#### ACTIVITY:
Where a picture appears, omit it; repeat everything else in the records exactly.

★ ★ ★ ★

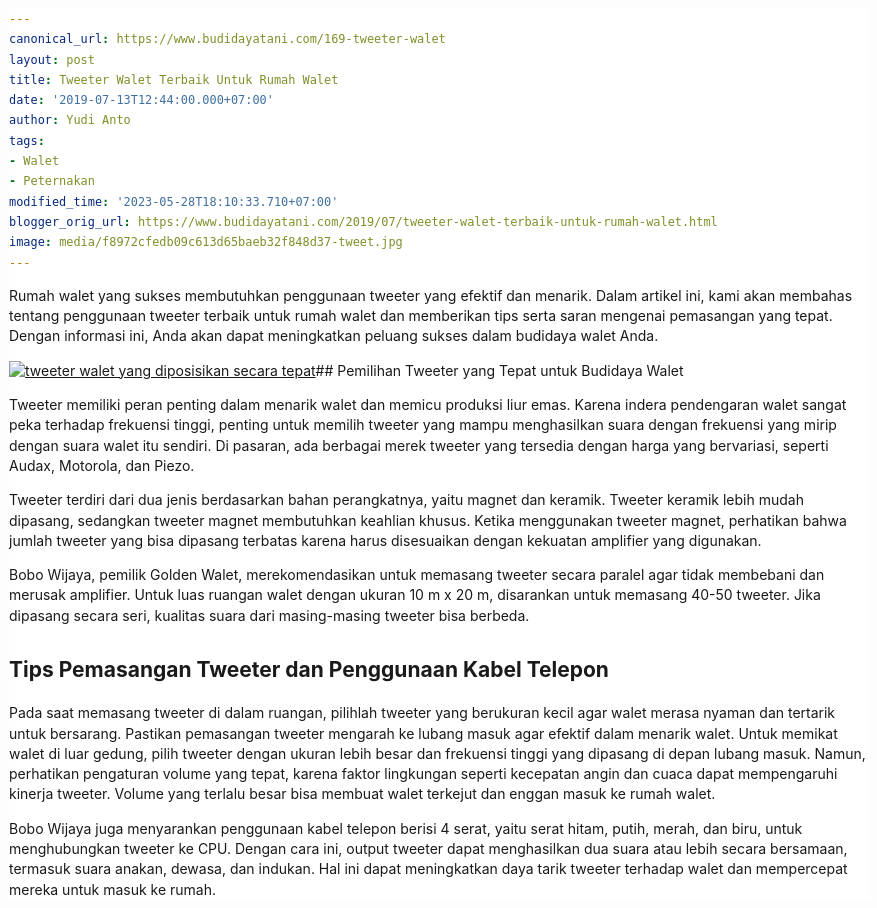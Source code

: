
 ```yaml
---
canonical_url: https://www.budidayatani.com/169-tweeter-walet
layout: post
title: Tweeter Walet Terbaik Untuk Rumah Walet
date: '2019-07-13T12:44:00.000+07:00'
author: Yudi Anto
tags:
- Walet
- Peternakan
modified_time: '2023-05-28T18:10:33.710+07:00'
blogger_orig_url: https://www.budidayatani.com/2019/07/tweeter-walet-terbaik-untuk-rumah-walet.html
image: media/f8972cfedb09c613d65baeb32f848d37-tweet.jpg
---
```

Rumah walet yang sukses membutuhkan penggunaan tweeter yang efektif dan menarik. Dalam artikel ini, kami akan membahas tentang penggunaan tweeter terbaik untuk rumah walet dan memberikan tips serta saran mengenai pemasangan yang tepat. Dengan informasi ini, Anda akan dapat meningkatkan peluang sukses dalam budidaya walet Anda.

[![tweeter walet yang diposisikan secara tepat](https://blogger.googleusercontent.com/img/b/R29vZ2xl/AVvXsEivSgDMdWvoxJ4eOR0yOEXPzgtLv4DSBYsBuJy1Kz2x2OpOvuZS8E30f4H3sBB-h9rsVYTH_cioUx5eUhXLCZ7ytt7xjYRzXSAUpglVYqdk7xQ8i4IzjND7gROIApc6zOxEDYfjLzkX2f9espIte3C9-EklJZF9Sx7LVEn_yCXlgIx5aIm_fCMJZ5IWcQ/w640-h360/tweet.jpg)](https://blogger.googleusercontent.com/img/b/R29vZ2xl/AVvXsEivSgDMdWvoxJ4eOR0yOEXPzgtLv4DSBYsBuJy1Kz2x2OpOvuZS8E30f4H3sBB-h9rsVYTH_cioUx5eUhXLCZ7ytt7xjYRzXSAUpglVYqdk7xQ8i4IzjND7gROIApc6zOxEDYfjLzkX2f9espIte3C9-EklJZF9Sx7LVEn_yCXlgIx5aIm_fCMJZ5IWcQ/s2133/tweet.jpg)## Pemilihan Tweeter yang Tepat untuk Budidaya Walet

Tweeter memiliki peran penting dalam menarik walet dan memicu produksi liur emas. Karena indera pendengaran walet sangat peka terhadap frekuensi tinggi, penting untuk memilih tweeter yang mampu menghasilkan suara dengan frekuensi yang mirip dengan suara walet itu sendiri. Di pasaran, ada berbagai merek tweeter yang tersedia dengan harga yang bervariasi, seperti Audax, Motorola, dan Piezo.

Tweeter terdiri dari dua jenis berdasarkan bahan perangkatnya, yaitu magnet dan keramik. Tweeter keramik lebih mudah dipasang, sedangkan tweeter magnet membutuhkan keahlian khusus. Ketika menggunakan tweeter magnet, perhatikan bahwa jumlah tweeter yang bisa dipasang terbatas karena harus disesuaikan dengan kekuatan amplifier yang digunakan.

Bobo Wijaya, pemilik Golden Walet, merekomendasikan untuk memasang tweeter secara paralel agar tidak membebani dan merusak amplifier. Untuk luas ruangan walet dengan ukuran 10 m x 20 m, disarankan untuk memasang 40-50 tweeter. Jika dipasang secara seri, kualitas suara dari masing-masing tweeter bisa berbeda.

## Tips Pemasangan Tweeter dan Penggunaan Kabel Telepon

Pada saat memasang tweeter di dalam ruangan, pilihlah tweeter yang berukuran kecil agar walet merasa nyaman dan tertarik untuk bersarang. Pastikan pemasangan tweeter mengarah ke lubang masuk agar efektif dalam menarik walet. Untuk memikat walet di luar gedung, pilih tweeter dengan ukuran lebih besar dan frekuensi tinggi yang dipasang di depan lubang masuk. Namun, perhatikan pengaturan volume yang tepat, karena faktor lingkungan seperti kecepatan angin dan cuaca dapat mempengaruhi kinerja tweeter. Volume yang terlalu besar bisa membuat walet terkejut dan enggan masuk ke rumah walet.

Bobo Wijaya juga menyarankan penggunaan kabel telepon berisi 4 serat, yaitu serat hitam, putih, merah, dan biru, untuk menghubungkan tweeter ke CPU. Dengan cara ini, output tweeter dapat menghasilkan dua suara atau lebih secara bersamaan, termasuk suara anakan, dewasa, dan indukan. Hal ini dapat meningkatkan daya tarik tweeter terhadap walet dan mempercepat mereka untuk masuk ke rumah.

★ ★ ★ ★

#### RESPONSE BELOW:
Source code

:
 ```yaml
---
canonical_url: https://www.budidayatani.com/169-tweeter-walet
layout: post
title: Tweeter Walet Terbaik Untuk Rumah Walet
date: '2019-07-13T12:44:00.000+07:00'
author: Yudi Anto
tags:
- Walet
- Peternakan
modified_time: '2023-05-28T18:10:33.710+07:00'
blogger_orig_url: https://www.budidayatani.com/2019/07/tweeter-walet-terbaik-untuk-rumah-walet.html
image: media/f8972cfedb09c613d65baeb32f848d37-tweet.jpg
---
```

Rumah walet yang sukses membutuhkan penggunaan tweeter yang efektif dan menarik. Dalam artikel ini, kami akan membahas tentang penggunaan tweeter terbaik untuk rumah walet dan memberikan tips serta saran mengenai pemasangan yang tepat. Dengan informasi ini, Anda akan dapat meningkatkan peluang sukses dalam budidaya walet Anda.

[![tweeter walet yang diposisikan secara tepat](https://blogger.googleusercontent.com/img/b/R29vZ2xl/AVvXsEivSgDMdWvoxJ4eOR0yOEXPzgtLv4DSBYsBuJy1Kz2x2OpOvuZS8E30f4H3sBB-h9rsVYTH_cioUx5eUhXLCZ7ytt7xjYRzXSAUpglVYqdk7xQ8i4IzjND7gROIApc6zOxEDYfjLzkX2f9espIte3C9-EklJZF9Sx7LVEn_yCXlgIx5aIm_fCMJZ5IWcQ/w640-h360/tweet.jpg)](https://blogger.googleusercontent.com/img/b/R29vZ2xl/AVvXsEivSgDMdWvoxJ4eOR0yOEXPzgtLv4DSBYsBuJy1Kz2x2OpOvuZS8E30f4H3sBB-h9rsVYTH_cioUx5eUhXLCZ7ytt7xjYRzXSAUpglVYqdk7xQ8i4IzjND7gROIApc6zOxEDYfjLzkX2f9espIte3C9-EklJZF9Sx7LVEn_yCXlgIx5aIm_fCMJZ5IWcQ/s2133/tweet.jpg)## Pemilihan Tweeter yang Tepat untuk Budidaya Walet

Tweeter memiliki peran penting dalam menarik walet dan memicu produksi liur emas. Karena indera pendengaran walet sangat peka terhadap frekuensi tinggi, penting untuk memilih tweeter yang mampu menghasilkan suara dengan frekuensi yang mirip dengan suara walet itu sendiri. Di pasaran, ada berbagai merek tweeter yang tersedia dengan harga yang bervariasi, seperti Audax, Motorola, dan Piezo.

Tweeter terdiri dari dua jenis berdasarkan bahan perangkatnya, yaitu magnet dan keramik. Tweeter keramik lebih mudah dipasang, sedangkan tweeter magnet membutuhkan keahlian khusus. Ketika menggunakan tweeter magnet, perhatikan bahwa jumlah tweeter yang bisa dipasang terbatas karena harus disesuaikan dengan kekuatan amplifier yang digunakan.

Bobo Wijaya, pemilik Golden Walet, merekomendasikan untuk memasang tweeter secara paralel agar tidak membebani dan merusak amplifier. Untuk luas ruangan walet dengan ukuran 10 m x 20 m, disarankan untuk memasang 40-50 tweeter. Jika dipasang secara seri, kualitas suara dari masing-masing tweeter bisa berbeda.

## Tips Pemasangan Tweeter dan Penggunaan Kabel Telepon

Pada saat memasang tweeter di dalam ruangan, pilihlah tweeter yang berukuran kecil agar walet merasa nyaman dan tertarik untuk bersarang. Pastikan pemasangan tweeter mengarah ke lubang masuk agar efektif dalam menarik walet. Untuk memikat walet di luar gedung, pilih tweeter dengan ukuran lebih besar dan frekuensi tinggi yang dipasang di depan lubang masuk. Namun, perhatikan pengaturan volume yang tepat, karena faktor lingkungan seperti kecepatan angin dan cuaca dapat mempengaruhi kinerja tweeter. Volume yang terlalu besar bisa membuat walet terkejut dan enggan masuk ke rumah walet.

Bobo Wijaya juga menyarankan penggunaan kabel telepon berisi 4 serat, yaitu serat hitam, putih, merah, dan biru, untuk menghubungkan tweeter ke CPU. Dengan cara ini, output tweeter dapat menghasilkan dua suara atau lebih secara bersamaan, termasuk suara anakan, dewasa, dan indukan. Hal ini dapat meningkatkan daya tarik tweeter terhadap walet dan mempercepat mereka untuk masuk ke rumah.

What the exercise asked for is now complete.